**Assignment**
Could you report every line from the entries that includes the word "SetTokenBlockchainIdentifier"?

***** Task input

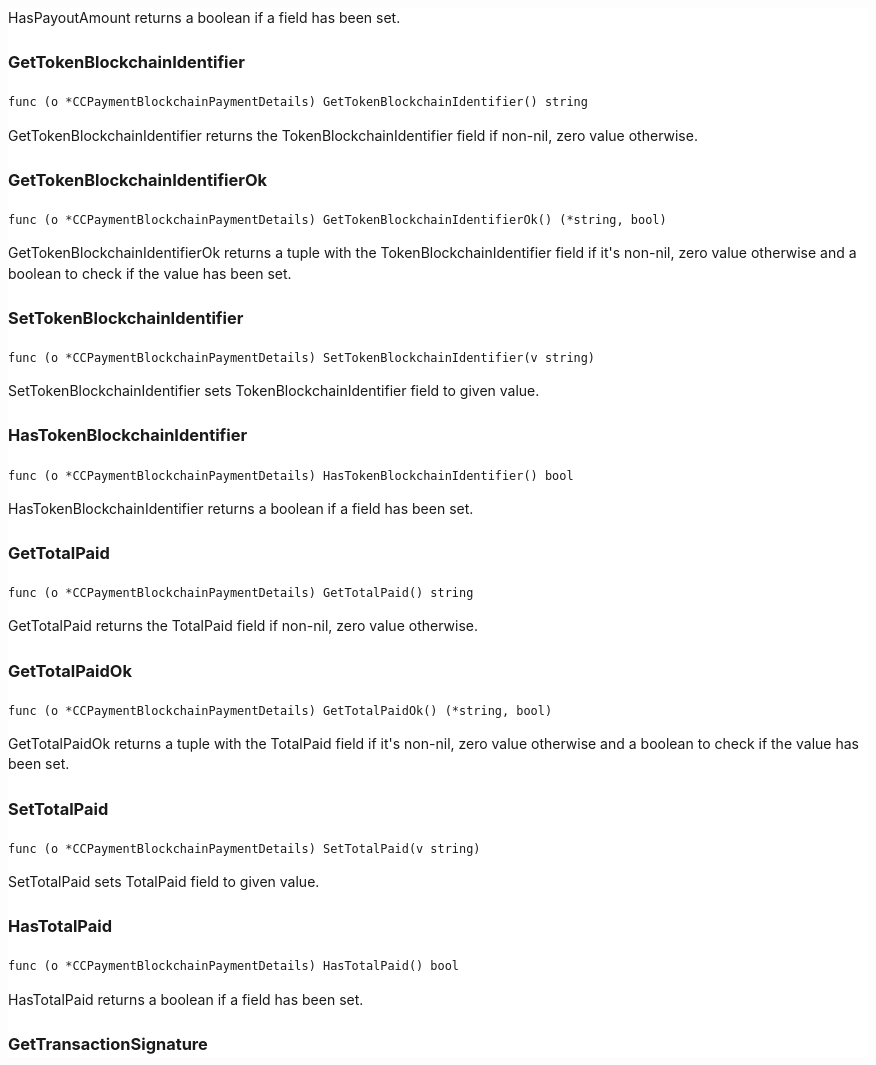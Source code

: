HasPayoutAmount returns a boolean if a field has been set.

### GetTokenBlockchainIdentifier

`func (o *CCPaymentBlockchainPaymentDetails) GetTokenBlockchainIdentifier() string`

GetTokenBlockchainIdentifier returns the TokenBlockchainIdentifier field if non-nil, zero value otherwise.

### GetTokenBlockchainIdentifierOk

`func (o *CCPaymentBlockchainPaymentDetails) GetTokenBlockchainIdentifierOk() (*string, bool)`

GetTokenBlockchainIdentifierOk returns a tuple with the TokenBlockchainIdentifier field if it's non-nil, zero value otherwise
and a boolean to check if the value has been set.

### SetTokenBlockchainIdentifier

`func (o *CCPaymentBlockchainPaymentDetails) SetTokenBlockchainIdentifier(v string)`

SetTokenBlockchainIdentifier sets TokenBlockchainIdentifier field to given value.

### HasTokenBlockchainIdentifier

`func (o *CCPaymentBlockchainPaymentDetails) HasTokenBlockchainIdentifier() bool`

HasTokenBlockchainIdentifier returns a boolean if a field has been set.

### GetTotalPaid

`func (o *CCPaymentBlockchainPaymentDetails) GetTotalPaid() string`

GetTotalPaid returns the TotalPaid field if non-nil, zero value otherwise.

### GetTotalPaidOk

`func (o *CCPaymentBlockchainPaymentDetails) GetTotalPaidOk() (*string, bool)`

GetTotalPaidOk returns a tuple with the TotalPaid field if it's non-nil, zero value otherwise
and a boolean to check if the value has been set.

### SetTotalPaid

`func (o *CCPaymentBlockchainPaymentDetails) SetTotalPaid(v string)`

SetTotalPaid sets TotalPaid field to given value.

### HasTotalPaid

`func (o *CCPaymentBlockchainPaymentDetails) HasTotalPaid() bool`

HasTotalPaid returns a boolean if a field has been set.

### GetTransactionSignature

**********
***** Task input

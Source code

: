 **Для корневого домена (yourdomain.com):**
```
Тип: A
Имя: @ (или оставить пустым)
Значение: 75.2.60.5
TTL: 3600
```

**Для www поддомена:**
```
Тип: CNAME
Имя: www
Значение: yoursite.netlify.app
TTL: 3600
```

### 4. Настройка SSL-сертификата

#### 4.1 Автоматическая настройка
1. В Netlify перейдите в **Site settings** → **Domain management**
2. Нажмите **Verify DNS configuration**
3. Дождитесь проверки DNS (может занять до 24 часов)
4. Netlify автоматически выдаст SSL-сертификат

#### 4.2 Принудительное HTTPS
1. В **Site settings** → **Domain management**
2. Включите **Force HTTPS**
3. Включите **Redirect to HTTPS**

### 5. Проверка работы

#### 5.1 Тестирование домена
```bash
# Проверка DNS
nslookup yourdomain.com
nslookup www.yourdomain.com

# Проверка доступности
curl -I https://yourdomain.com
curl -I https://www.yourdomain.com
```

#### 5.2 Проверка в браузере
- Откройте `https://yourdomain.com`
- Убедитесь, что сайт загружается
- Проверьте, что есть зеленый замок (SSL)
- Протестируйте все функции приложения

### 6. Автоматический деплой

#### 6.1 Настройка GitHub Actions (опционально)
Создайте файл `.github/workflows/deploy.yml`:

**********

**Solution for this exercise**
### SetTokenBlockchainIdentifier
`func (o *CCPaymentBlockchainPaymentDetails) SetTokenBlockchainIdentifier(v string)`
SetTokenBlockchainIdentifier sets TokenBlockchainIdentifier field to given value.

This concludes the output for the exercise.